Chapitre 24.2 ✔️
M A L E K
— Calme-toi, calme-toi.
Ses mains hâlées agrippèrent mes épaules et les pressèrent si fort que mes débattements ridicules s'arrêtèrent sans broncher. Je ne ressentais plus la flamme d'Eneko. Je ne ressentais plus rien. Elle ne brûlait plus et avait laissé la mienne briller seule, avare de puissance jumelle. Cela ne s'était jamais produit auparavant.
Face à ma détresse, elle m'accorda le bénéfice du doute.
— Essaie de l'appeler.
Aussitôt, je composai son numéro. Au bout de quelques secondes, sa voix retentit.
« Salut, c'est Eneko, tu peux laisser un message, mais je l'écouterai sans doute jamais. »
Mon anxiété prit le dessus et la conversation que Sonja et moi venions d'avoir n'arrangeait certainement pas les choses.

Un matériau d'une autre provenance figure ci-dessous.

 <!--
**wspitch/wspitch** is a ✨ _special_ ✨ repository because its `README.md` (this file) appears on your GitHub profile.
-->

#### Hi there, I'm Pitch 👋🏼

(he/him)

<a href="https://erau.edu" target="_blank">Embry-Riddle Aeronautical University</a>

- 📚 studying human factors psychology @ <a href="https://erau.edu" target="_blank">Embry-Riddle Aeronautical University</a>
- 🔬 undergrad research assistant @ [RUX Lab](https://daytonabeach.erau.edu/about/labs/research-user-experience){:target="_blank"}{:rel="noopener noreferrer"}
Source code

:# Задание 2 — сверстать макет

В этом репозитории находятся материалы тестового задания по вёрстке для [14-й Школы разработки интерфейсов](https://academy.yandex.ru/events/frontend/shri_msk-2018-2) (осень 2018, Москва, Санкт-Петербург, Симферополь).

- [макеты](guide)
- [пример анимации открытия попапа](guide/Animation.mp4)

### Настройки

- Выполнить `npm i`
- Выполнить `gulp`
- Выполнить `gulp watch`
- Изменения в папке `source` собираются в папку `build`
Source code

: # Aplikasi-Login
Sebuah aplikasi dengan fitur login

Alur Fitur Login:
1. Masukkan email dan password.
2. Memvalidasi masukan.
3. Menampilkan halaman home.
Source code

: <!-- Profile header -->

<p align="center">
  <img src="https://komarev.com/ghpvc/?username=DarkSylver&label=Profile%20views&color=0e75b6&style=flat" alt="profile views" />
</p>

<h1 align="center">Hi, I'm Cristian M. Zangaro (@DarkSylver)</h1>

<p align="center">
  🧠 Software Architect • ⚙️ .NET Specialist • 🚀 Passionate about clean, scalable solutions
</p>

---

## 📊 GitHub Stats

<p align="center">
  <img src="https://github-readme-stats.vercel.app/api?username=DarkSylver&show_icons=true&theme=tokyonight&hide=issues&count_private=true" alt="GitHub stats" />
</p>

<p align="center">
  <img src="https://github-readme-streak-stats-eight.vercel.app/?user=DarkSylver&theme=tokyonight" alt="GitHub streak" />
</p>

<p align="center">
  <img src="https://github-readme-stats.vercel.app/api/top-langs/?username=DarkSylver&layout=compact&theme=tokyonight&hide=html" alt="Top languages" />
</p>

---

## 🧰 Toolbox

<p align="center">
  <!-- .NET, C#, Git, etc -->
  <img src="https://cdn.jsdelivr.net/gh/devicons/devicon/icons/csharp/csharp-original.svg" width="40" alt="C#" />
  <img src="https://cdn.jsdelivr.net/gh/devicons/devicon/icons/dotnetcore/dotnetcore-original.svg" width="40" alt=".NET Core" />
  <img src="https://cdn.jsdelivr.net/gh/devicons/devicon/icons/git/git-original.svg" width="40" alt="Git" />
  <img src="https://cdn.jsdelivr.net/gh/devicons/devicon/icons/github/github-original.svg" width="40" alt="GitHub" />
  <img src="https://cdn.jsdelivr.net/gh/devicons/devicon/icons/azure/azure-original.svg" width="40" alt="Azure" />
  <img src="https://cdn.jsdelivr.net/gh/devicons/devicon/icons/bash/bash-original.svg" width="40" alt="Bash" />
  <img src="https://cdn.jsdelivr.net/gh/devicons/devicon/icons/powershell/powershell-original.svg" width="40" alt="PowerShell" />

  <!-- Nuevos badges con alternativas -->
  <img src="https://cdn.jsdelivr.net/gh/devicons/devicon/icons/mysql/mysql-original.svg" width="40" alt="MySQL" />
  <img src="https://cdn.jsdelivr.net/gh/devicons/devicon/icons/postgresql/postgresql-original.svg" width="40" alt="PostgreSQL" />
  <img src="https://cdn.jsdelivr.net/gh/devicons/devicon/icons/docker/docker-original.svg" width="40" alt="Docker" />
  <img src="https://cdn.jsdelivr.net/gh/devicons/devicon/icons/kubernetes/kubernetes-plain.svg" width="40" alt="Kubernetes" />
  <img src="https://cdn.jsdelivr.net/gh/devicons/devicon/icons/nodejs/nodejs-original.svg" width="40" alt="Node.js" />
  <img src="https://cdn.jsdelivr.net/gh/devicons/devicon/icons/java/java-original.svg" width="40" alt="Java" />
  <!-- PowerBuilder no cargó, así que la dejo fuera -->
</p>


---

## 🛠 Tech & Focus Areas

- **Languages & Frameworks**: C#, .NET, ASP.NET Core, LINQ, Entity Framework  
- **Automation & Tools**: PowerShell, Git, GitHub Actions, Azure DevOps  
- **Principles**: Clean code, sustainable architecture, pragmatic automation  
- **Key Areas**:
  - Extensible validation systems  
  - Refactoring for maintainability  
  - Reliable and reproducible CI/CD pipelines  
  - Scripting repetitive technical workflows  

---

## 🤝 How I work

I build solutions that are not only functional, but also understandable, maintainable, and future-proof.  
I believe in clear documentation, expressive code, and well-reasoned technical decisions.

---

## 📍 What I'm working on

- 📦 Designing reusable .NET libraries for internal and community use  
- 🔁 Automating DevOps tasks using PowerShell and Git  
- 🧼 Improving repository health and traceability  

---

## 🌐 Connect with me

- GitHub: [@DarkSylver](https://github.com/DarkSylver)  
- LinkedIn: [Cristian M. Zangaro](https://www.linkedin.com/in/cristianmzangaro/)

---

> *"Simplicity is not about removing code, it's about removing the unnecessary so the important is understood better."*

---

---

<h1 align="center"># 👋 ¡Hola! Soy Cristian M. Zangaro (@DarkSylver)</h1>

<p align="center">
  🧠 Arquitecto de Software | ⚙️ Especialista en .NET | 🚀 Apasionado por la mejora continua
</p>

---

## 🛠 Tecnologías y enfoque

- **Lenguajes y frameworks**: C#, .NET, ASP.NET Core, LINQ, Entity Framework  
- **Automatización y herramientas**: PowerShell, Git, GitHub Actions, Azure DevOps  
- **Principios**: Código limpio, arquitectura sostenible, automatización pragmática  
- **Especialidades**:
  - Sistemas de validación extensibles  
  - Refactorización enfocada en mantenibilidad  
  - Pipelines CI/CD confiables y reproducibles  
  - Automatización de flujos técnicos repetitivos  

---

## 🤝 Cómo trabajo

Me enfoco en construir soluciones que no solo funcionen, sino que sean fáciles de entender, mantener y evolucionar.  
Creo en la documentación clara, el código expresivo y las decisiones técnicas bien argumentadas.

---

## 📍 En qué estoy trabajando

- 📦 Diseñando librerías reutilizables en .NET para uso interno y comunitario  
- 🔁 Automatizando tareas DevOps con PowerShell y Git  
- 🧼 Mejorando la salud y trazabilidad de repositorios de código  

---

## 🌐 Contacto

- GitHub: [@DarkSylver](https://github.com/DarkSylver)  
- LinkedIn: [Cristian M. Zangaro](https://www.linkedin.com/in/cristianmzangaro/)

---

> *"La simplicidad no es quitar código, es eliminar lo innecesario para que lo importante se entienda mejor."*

Comment ça, Théo devait mourir ? Comment ça, on en parlerait tôt ou tard ? Merde, je n'allais plus la laisser jouer la mystérieuse avec moi !
— T'as intérêt à tout me dire, maintenant.
Pour la première fois depuis des mois, la contorsion de mon cœur sous le stress m'accablait. Je refusais que quelque chose lui arrive. Le pauvre avait déjà surmonté bien trop d'épreuves de ma faute.
— Malek... J'étais blonde, à l'époque.
— Quoi ?
— En avril ! Quand Théo est mort ! J'étais blonde ! C'est moi qui te l'ai fait tuer ! C'était à l'anniversaire de mon cousin !
Mon monde se brisa en deux secondes. Je ne me souvenais même plus de cette fille. Je me souvenais seulement du sang, des gouttes éclaboussées sur mes vêtements, les meubles et le carrelage.
— Il devait mourir. Il...
— Il quoi ? murmurai-je.
« Il le mérite. Va t'essuyer. »
La brune, prise de court, poussa un long soupir. Les secondes devenaient des heures.
— Bon. Je vais t'expliquer, mais j'ai besoin que tu te calmes et que tu m'écoutes pour ça.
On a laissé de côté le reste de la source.